Background & Aims
Several recent studies have reported an abnormal liver chemistry profile among patients with coronavirus disease 2019 (COVID‐19), although its clinical significance remains unknown.
Approach & Results
This novel systematic review and meta‐analysis identified six studies of 586 patients delineating liver chemistries among patients with severe/critical illness versus mild cases of COVID‐19 infection.

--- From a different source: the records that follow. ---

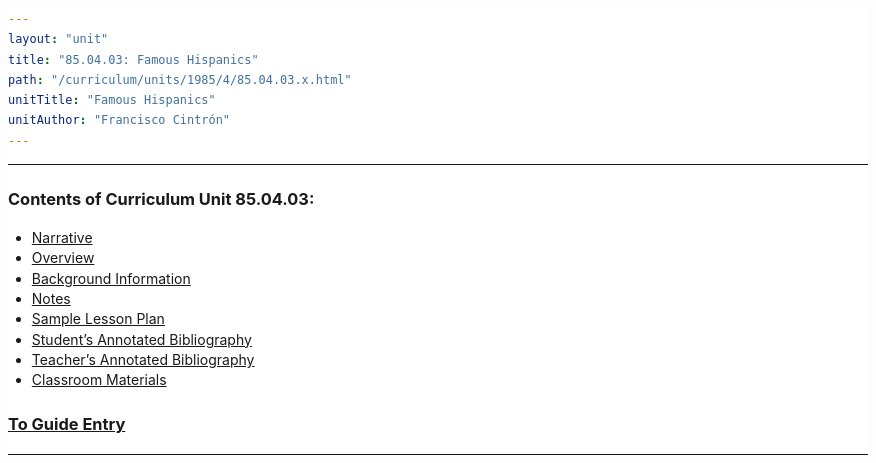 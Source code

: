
 ```yaml
---
layout: "unit"
title: "85.04.03: Famous Hispanics"
path: "/curriculum/units/1985/4/85.04.03.x.html"
unitTitle: "Famous Hispanics"
unitAuthor: "Francisco Cintrón"
---
```

<body>
<hr/>
 <h3>
  Contents of Curriculum Unit 85.04.03:
 </h3>
 <ul>
  <a href="#a">
   <li>
    Narrative
   </li>
  </a>
  <a href="#b">
   <li>
    Overview
   </li>
  </a>
  <a href="#c">
   <li>
    Background Information
   </li>
  </a>
  <a href="#d">
   <li>
    Notes
   </li>
  </a>
  <a href="#e">
   <li>
    Sample Lesson Plan
   </li>
  </a>
  <a href="#f">
   <li>
    Student’s Annotated Bibliography
   </li>
  </a>
  <a href="#g">
   <li>
    Teacher’s Annotated Bibliography
   </li>
  </a>
  <a href="#h">
   <li>
    Classroom Materials
   </li>
  </a>
 </ul>
 <h3>
  <a href="../../../guides/1985/4/85.04.03.x.html">
   To Guide Entry
  </a>
 </h3>
<hr/>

Patients with severe/critical illness with COVID‐19 infection have increased prevalence of coronary artery disease (CAD), cerebrovascular disease, and chronic obstructive pulmonary disease (COPD) as compared to mild cases. A significant association between severe/critical COVID‐19 infections with elevations in aspartate aminotransferase (AST) (pooled mean difference [MD], 11.70 U/L; 95% confidence interval [CI], 2.97, 20.43;
P
= 0.009), elevated total bilirubin (pooled MD, 0.14 mg/dL; 95% CI, 0.06, 0.22;
P
= 0.0005), and decreased albumin (pooled MD, –0.68 g/L; 95% CI, –0.81, –0.55;
P
< 0.00001) was noted. There was also a trend toward elevated alanine aminotransferase (ALT) levels among these severe cases (pooled MD, 8.84 U/L; 95% CI, –2.28, 19.97;
P
= 0.12); however, this did not reach statistical significance. More severe/critically ill cases were associated with leukocytosis, neutrophilia, lymphopenia, elevated creatinine kinase, elevated lactate dehydrogenase (LDH), and elevated prothrombin time (PT).
Conclusions
Comorbidities, including CAD, cerebrovascular disease, and COPD, are more prevalent in hospitalized Chinese patients with severe/critical illness from COVID‐19, and these patients are more likely to manifest with abnormal liver chemistries. Further prospective studies are crucial to understand the pathophysiologic mechanisms underlying the hepatic manifestations of the novel COVID‐19 infection and its clinical significance.